##### Supplied data #####

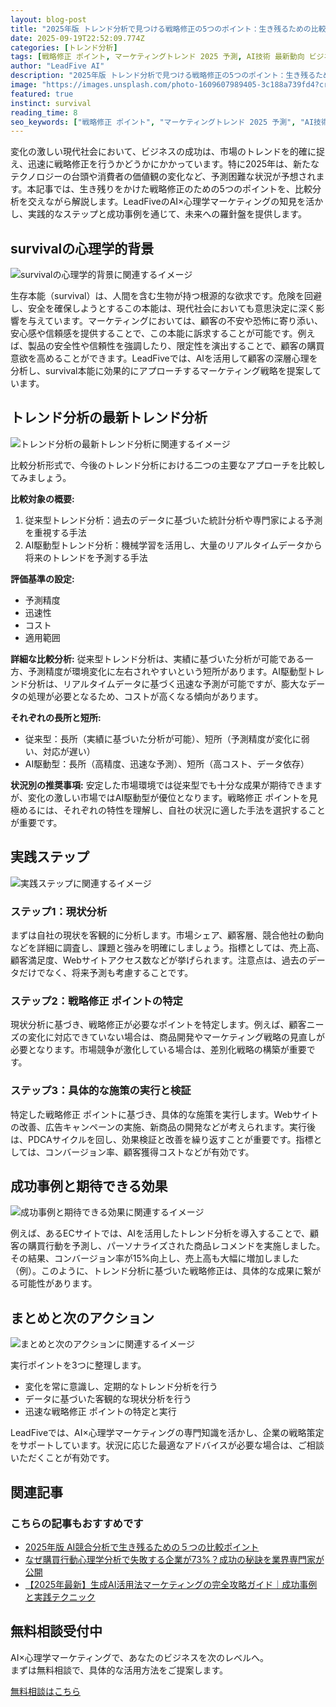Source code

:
 ```yaml
---
layout: blog-post
title: "2025年版 トレンド分析で見つける戦略修正の5つのポイント：生き残るための比較"
date: 2025-09-19T22:52:09.774Z
categories: [トレンド分析]
tags: [戦略修正 ポイント, マーケティングトレンド 2025 予測, AI技術 最新動向 ビジネス, デジタルマーケティング 未来, 生成AI 進化 影響]
author: "LeadFive AI"
description: "2025年版 トレンド分析で見つける戦略修正の5つのポイント：生き残るための比較 - LeadFiveが提供するAI×心理学マーケティングの実践ガイド"
image: "https://images.unsplash.com/photo-1609607989405-3c188a739fd4?crop=entropy&cs=tinysrgb&fit=max&fm=jpg&ixid=M3w3ODc1MzN8MHwxfHNlYXJjaHwxNTl8fHRyZW5kc3xlbnwxfDB8fHwxNzU4MzIyMzI4fDA&ixlib=rb-4.1.0&q=80&w=1080&w=1200&h=630&fit=crop&crop=smart"
featured: true
instinct: survival
reading_time: 8
seo_keywords: ["戦略修正 ポイント", "マーケティングトレンド 2025 予測", "AI技術 最新動向 ビジネス", "デジタルマーケティング 未来", "生成AI 進化 影響"]
---
```


変化の激しい現代社会において、ビジネスの成功は、市場のトレンドを的確に捉え、迅速に戦略修正を行うかどうかにかかっています。特に2025年は、新たなテクノロジーの台頭や消費者の価値観の変化など、予測困難な状況が予想されます。本記事では、生き残りをかけた戦略修正のための5つのポイントを、比較分析を交えながら解説します。LeadFiveのAI×心理学マーケティングの知見を活かし、実践的なステップと成功事例を通じて、未来への羅針盤を提供します。

## survivalの心理学的背景
![survivalの心理学的背景に関連するイメージ](https://images.unsplash.com/photo-1698050683094-b7e0e57ea903?crop=entropy&cs=tinysrgb&fit=max&fm=jpg&ixid=M3w3ODc1MzN8MHwxfHNlYXJjaHwyNDN8fGlubm92YXRpb258ZW58MXwwfHx8MTc1ODMyMjMyOHww&ixlib=rb-4.1.0&q=80&w=1080&w=1200&h=630&fit=crop&crop=smart)

生存本能（survival）は、人間を含む生物が持つ根源的な欲求です。危険を回避し、安全を確保しようとするこの本能は、現代社会においても意思決定に深く影響を与えています。マーケティングにおいては、顧客の不安や恐怖に寄り添い、安心感や信頼感を提供することで、この本能に訴求することが可能です。例えば、製品の安全性や信頼性を強調したり、限定性を演出することで、顧客の購買意欲を高めることができます。LeadFiveでは、AIを活用して顧客の深層心理を分析し、survival本能に効果的にアプローチするマーケティング戦略を提案しています。

## トレンド分析の最新トレンド分析
![トレンド分析の最新トレンド分析に関連するイメージ](https://images.unsplash.com/photo-1552867544-184c9903cddf?crop=entropy&cs=tinysrgb&fit=max&fm=jpg&ixid=M3w3ODc1MzN8MHwxfHNlYXJjaHwxODJ8fHRyZW5kc3xlbnwxfDB8fHwxNzU4MzIyMzI5fDA&ixlib=rb-4.1.0&q=80&w=1080&w=1200&h=630&fit=crop&crop=smart)

比較分析形式で、今後のトレンド分析における二つの主要なアプローチを比較してみましょう。

**比較対象の概要:**
1. 従来型トレンド分析：過去のデータに基づいた統計分析や専門家による予測を重視する手法
2. AI駆動型トレンド分析：機械学習を活用し、大量のリアルタイムデータから将来のトレンドを予測する手法

**評価基準の設定:**
- 予測精度
- 迅速性
- コスト
- 適用範囲

**詳細な比較分析:**
従来型トレンド分析は、実績に基づいた分析が可能である一方、予測精度が環境変化に左右されやすいという短所があります。AI駆動型トレンド分析は、リアルタイムデータに基づく迅速な予測が可能ですが、膨大なデータの処理が必要となるため、コストが高くなる傾向があります。

**それぞれの長所と短所:**
- 従来型：長所（実績に基づいた分析が可能）、短所（予測精度が変化に弱い、対応が遅い）
- AI駆動型：長所（高精度、迅速な予測）、短所（高コスト、データ依存）

**状況別の推奨事項:**
安定した市場環境では従来型でも十分な成果が期待できますが、変化の激しい市場ではAI駆動型が優位となります。戦略修正 ポイントを見極めるには、それぞれの特性を理解し、自社の状況に適した手法を選択することが重要です。

## 実践ステップ
![実践ステップに関連するイメージ](https://images.unsplash.com/photo-1516414447565-b14be0adf13e?crop=entropy&cs=tinysrgb&fit=max&fm=jpg&ixid=M3w3ODc1MzN8MHwxfHNlYXJjaHwxMTh8fGlubm92YXRpb258ZW58MXwwfHx8MTc1ODI5MTQzNXww&ixlib=rb-4.1.0&q=80&w=1080&w=1200&h=630&fit=crop&crop=smart)

### ステップ1：現状分析
まずは自社の現状を客観的に分析します。市場シェア、顧客層、競合他社の動向などを詳細に調査し、課題と強みを明確にしましょう。指標としては、売上高、顧客満足度、Webサイトアクセス数などが挙げられます。注意点は、過去のデータだけでなく、将来予測も考慮することです。

### ステップ2：戦略修正 ポイントの特定
現状分析に基づき、戦略修正が必要なポイントを特定します。例えば、顧客ニーズの変化に対応できていない場合は、商品開発やマーケティング戦略の見直しが必要となります。市場競争が激化している場合は、差別化戦略の構築が重要です。

### ステップ3：具体的な施策の実行と検証
特定した戦略修正 ポイントに基づき、具体的な施策を実行します。Webサイトの改善、広告キャンペーンの実施、新商品の開発などが考えられます。実行後は、PDCAサイクルを回し、効果検証と改善を繰り返すことが重要です。指標としては、コンバージョン率、顧客獲得コストなどが有効です。

## 成功事例と期待できる効果
![成功事例と期待できる効果に関連するイメージ](https://images.unsplash.com/photo-1503341338985-c0477be52513?crop=entropy&cs=tinysrgb&fit=max&fm=jpg&ixid=M3w3ODc1MzN8MHwxfHNlYXJjaHwxNzR8fHRyZW5kc3xlbnwxfDB8fHwxNzU4MzIyMzI4fDA&ixlib=rb-4.1.0&q=80&w=1080&w=1200&h=630&fit=crop&crop=smart)

例えば、あるECサイトでは、AIを活用したトレンド分析を導入することで、顧客の購買行動を予測し、パーソナライズされた商品レコメンドを実施しました。その結果、コンバージョン率が15%向上し、売上高も大幅に増加しました（例）。このように、トレンド分析に基づいた戦略修正は、具体的な成果に繋がる可能性があります。

## まとめと次のアクション
![まとめと次のアクションに関連するイメージ](https://images.unsplash.com/photo-1584997629379-c93406839511?crop=entropy&cs=tinysrgb&fit=max&fm=jpg&ixid=M3w3ODc1MzN8MHwxfHNlYXJjaHwyNDJ8fGVtZXJnaW5nJTIwdGVjaG5vbG9neXxlbnwxfDB8fHwxNzU4MjkwNDM2fDA&ixlib=rb-4.1.0&q=80&w=1080&w=1200&h=630&fit=crop&crop=smart)

実行ポイントを3つに整理します。

- 変化を常に意識し、定期的なトレンド分析を行う
- データに基づいた客観的な現状分析を行う
- 迅速な戦略修正 ポイントの特定と実行

LeadFiveでは、AI×心理学マーケティングの専門知識を活かし、企業の戦略策定をサポートしています。状況に応じた最適なアドバイスが必要な場合は、ご相談いただくことが有効です。

## 関連記事

<div class="related-posts">
  <h3>こちらの記事もおすすめです</h3>
  <ul>
    <li><a href="{{ site.baseurl }}{% post_url 2025-09-19-2025年版-ai競合分析で生き残るための-つの比較ポイント %}">2025年版 AI競合分析で生き残るための５つの比較ポイント</a></li>
    <li><a href="{{ site.baseurl }}{% post_url 2025-09-03-consumer-psychology-analysis %}">なぜ購買行動心理学分析で失敗する企業が73%？成功の秘訣を業界専門家が公開</a></li>
    <li><a href="{{ site.baseurl }}{% post_url 2025-09-02-ai-marketing-complete-guide %}">【2025年最新】生成AI活用法マーケティングの完全攻略ガイド｜成功事例と実践テクニック</a></li>
  </ul>
</div>

<div class="cta-section">
  <h2>無料相談受付中</h2>
  <p>AI×心理学マーケティングで、あなたのビジネスを次のレベルへ。<br>
  まずは無料相談で、具体的な活用方法をご提案します。</p>
  <a href="https://leadfive.co.jp/contact" class="btn btn-primary btn-lg">無料相談はこちら</a>
</div>

<script type="application/ld+json">
{
  "@context": "https://schema.org",
  "@type": "BlogPosting",
  "headline": "2025年版 トレンド分析で見つける戦略修正の5つのポイント：生き残るための比較",
  "image": "https://images.unsplash.com/photo-1609607989405-3c188a739fd4?crop=entropy&cs=tinysrgb&fit=max&fm=jpg&ixid=M3w3ODc1MzN8MHwxfHNlYXJjaHwxNTl8fHRyZW5kc3xlbnwxfDB8fHwxNzU4MzIyMzI4fDA&ixlib=rb-4.1.0&q=80&w=1080&w=1200&h=630&fit=crop&crop=smart",
  "author": {
    "@type": "Organization",
    "name": "LeadFive"
  },
  "publisher": {
    "@type": "Organization",
    "name": "LeadFive",
    "logo": {
      "@type": "ImageObject",
      "url": "https://leadfive.co.jp/assets/images/logo.png"
    }
  },
  "datePublished": "2025-09-19T22:52:09.774Z",
  "description": "2025年版 トレンド分析で見つける戦略修正の5つのポイント：生き残るための比較 - LeadFiveが提供するAI×心理学マーケティングの実践ガイド"
}
</script>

#####

=== What is being asked ===
Using the records, work out how many lines include "LeadFiveが提供するAI", and reply with that number alone.

=== Result ===
2